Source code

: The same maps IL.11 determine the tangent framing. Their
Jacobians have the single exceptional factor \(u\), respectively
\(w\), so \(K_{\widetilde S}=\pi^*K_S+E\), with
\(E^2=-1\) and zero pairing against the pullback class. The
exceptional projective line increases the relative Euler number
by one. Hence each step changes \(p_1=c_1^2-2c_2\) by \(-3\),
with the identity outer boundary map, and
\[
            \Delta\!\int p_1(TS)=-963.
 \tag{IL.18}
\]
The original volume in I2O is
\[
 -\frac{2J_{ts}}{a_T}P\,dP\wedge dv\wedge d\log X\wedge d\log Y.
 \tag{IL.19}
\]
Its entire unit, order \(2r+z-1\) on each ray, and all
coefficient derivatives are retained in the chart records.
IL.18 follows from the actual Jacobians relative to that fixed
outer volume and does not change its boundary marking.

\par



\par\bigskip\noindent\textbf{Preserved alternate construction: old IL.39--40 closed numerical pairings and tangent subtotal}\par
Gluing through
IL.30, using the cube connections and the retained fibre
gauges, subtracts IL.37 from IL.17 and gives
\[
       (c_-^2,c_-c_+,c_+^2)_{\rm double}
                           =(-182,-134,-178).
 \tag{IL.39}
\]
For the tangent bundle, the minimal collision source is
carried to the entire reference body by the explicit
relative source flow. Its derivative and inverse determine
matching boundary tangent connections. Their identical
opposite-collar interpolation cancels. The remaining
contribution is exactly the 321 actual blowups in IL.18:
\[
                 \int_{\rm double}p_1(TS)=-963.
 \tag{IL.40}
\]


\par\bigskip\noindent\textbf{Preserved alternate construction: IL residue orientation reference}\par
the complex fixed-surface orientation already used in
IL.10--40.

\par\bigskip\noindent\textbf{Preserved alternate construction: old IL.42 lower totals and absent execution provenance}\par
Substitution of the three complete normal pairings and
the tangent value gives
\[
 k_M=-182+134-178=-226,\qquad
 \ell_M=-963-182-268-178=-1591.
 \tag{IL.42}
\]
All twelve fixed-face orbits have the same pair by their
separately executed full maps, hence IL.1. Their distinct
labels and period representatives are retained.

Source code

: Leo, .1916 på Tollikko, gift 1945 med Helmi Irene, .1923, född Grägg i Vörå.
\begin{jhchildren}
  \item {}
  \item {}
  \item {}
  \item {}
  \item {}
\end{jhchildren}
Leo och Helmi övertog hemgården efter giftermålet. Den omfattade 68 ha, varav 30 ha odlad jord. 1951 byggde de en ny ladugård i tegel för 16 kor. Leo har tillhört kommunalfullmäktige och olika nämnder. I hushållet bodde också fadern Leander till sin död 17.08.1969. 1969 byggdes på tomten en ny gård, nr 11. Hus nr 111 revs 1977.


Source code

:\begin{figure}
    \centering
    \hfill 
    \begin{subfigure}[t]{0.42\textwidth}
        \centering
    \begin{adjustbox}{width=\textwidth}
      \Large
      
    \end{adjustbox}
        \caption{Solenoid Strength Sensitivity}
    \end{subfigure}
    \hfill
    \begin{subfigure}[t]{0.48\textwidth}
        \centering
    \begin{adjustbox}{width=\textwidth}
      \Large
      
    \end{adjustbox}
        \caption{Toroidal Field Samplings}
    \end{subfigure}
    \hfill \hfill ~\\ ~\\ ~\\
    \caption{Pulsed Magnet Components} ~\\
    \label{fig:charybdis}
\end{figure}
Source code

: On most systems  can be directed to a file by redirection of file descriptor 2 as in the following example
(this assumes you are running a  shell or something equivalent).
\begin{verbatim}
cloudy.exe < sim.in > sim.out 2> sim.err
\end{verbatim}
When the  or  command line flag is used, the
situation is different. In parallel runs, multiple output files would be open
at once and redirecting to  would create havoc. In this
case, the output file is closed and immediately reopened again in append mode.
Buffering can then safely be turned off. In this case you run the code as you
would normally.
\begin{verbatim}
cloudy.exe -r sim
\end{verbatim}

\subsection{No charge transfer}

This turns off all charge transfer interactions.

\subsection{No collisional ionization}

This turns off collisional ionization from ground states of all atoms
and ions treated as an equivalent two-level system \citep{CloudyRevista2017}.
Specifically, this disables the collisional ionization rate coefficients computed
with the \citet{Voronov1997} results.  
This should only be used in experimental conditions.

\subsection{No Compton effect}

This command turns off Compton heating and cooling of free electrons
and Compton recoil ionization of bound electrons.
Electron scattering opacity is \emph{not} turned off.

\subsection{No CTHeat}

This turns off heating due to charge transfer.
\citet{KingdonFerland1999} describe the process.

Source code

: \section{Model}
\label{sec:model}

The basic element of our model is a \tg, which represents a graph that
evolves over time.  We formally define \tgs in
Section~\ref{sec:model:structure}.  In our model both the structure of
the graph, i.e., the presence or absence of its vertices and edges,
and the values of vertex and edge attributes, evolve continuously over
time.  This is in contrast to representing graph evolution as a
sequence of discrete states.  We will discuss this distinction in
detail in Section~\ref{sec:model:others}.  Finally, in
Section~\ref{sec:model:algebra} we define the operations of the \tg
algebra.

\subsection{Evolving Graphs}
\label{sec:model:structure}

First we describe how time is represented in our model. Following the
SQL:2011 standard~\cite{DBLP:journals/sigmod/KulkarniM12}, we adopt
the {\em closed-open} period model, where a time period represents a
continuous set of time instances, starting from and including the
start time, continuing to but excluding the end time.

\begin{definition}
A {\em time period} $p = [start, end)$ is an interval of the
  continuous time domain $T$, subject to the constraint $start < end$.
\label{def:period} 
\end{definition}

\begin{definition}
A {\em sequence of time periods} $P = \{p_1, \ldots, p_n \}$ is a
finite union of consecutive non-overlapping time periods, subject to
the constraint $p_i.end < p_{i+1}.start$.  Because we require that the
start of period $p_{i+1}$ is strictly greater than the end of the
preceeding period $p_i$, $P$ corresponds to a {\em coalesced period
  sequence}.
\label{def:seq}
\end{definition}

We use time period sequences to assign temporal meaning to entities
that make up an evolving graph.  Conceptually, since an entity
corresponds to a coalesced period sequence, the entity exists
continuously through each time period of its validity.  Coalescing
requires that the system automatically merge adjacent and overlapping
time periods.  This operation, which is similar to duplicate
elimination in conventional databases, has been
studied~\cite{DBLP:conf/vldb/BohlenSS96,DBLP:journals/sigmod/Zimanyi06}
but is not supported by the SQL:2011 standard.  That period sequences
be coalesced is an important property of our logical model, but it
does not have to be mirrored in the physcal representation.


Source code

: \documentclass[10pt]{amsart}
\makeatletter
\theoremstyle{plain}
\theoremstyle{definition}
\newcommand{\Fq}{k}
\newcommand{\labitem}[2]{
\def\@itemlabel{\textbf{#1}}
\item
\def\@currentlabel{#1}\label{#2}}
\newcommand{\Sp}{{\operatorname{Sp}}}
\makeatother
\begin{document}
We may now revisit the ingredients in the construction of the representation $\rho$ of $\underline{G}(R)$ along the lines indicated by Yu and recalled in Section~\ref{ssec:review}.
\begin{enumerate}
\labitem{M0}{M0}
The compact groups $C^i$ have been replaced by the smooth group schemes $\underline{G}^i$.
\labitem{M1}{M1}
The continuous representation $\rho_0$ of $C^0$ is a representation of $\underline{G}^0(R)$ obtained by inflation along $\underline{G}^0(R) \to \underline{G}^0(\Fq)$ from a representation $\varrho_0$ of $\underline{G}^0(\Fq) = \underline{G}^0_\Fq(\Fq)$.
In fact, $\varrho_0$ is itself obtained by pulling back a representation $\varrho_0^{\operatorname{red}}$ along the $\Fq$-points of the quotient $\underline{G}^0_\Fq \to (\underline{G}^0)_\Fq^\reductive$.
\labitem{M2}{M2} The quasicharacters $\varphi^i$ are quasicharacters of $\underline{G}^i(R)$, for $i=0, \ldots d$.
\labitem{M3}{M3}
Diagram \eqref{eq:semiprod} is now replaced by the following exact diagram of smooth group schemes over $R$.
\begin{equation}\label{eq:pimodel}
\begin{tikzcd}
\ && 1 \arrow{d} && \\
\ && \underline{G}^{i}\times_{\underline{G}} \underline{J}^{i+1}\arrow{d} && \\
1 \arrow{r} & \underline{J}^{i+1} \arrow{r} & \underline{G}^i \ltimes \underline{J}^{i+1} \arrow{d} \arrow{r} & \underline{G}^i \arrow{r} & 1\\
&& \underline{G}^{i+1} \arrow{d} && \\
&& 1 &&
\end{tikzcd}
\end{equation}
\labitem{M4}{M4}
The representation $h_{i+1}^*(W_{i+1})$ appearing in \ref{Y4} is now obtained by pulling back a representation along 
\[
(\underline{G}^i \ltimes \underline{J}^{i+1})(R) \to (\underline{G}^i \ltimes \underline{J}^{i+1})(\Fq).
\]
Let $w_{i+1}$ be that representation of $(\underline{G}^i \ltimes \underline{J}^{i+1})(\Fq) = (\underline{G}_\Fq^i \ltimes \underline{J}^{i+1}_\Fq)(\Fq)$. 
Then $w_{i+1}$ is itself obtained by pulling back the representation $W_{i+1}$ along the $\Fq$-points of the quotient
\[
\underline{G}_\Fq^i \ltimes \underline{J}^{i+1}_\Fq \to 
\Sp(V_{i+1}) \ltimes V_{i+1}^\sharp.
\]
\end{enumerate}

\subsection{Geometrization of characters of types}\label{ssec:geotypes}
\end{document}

Work order: The answer must be a single number: how many lines of the records contain the string "does".

Output below: 2